PROVIDED RECORDS:
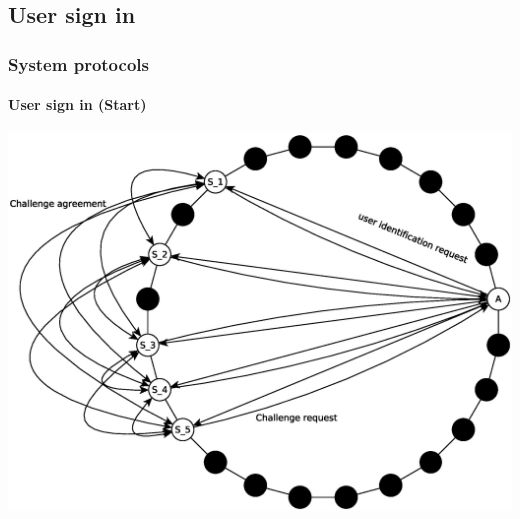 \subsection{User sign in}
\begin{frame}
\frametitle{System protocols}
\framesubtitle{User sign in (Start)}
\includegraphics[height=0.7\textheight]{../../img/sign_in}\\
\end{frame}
* * *
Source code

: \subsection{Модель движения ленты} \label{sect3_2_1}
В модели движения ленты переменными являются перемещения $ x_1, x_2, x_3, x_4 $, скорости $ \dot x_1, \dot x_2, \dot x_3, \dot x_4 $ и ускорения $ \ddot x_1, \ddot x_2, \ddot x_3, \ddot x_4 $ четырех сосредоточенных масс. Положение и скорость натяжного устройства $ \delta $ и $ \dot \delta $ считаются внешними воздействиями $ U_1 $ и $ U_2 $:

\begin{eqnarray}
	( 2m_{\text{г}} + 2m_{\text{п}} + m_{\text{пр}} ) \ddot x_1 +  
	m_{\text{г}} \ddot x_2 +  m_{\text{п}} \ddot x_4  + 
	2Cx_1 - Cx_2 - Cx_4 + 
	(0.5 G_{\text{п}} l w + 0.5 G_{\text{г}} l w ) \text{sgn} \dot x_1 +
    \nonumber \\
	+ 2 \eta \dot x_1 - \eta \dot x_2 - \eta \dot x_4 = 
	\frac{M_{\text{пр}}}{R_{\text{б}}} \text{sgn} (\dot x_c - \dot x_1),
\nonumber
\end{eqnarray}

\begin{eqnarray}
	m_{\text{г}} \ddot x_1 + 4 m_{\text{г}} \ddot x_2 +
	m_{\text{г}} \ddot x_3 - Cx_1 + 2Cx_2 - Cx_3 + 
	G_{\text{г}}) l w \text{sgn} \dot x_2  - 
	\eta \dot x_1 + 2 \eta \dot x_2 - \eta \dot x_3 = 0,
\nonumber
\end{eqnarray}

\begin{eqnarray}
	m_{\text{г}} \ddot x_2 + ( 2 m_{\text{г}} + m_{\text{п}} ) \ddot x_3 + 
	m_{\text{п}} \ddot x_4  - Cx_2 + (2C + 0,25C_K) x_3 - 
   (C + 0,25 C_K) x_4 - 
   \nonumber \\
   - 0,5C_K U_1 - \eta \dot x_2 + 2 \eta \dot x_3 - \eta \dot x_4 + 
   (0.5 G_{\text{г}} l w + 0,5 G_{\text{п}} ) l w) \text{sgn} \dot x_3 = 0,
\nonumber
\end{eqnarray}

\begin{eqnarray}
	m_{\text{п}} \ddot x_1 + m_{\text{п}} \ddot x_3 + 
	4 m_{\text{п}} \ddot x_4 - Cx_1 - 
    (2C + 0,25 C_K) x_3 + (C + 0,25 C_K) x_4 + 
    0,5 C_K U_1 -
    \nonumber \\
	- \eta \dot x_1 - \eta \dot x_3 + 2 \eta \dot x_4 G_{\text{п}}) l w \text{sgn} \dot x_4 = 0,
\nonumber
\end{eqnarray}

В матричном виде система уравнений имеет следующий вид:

EXERCISE:
Go through the material above and output exactly the lines from the one containing "x_1 + 2 \eta" through the one containing "В матричном виде".

EXERCISE RESULT:
	\eta \dot x_1 + 2 \eta \dot x_2 - \eta \dot x_3 = 0,
\nonumber
\end{eqnarray}

\begin{eqnarray}
	m_{\text{г}} \ddot x_2 + ( 2 m_{\text{г}} + m_{\text{п}} ) \ddot x_3 + 
	m_{\text{п}} \ddot x_4  - Cx_2 + (2C + 0,25C_K) x_3 - 
   (C + 0,25 C_K) x_4 - 
   \nonumber \\
   - 0,5C_K U_1 - \eta \dot x_2 + 2 \eta \dot x_3 - \eta \dot x_4 + 
   (0.5 G_{\text{г}} l w + 0,5 G_{\text{п}} ) l w) \text{sgn} \dot x_3 = 0,
\nonumber
\end{eqnarray}

\begin{eqnarray}
	m_{\text{п}} \ddot x_1 + m_{\text{п}} \ddot x_3 + 
	4 m_{\text{п}} \ddot x_4 - Cx_1 - 
    (2C + 0,25 C_K) x_3 + (C + 0,25 C_K) x_4 + 
    0,5 C_K U_1 -
    \nonumber \\
	- \eta \dot x_1 - \eta \dot x_3 + 2 \eta \dot x_4 G_{\text{п}}) l w \text{sgn} \dot x_4 = 0,
\nonumber
\end{eqnarray}

В матричном виде система уравнений имеет следующий вид:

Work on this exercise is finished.